(Assignment) Using the listing below, say how many lines have the string "author" in them, giving the number alone.

___ Available data ___

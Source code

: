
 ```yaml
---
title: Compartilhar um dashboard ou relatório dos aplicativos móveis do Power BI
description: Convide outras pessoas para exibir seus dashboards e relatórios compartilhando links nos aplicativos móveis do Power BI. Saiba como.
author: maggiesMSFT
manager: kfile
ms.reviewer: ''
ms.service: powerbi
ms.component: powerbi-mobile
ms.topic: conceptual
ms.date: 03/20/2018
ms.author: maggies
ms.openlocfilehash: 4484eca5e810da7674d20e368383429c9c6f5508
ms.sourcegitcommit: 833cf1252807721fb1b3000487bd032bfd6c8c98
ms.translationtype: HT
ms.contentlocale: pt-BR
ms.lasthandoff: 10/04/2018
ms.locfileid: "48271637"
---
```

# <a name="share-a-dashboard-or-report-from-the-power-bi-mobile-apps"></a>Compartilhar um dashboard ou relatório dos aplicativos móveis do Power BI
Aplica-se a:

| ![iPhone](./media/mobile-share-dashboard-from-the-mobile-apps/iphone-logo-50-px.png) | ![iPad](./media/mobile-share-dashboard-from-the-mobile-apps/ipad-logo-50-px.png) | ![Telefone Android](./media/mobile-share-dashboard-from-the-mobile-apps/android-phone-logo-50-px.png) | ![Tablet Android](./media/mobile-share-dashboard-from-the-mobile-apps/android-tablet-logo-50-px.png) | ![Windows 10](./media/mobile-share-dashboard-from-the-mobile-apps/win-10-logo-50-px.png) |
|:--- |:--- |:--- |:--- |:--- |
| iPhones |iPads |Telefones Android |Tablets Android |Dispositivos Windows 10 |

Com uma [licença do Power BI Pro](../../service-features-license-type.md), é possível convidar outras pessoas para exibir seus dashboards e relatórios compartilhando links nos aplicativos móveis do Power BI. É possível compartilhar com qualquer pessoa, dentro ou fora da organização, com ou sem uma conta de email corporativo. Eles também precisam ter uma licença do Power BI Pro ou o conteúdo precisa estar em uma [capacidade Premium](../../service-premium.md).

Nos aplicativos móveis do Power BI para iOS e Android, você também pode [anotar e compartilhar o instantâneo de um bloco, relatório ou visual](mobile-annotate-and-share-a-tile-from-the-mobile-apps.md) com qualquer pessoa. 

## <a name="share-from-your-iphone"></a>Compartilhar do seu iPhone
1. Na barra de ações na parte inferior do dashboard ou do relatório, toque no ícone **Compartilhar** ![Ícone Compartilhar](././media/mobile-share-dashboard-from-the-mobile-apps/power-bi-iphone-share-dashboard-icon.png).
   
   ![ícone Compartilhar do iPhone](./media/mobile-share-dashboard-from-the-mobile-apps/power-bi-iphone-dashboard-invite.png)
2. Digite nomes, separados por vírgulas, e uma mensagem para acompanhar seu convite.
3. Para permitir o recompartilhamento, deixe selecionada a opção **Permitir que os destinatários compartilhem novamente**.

___

(Result below) 2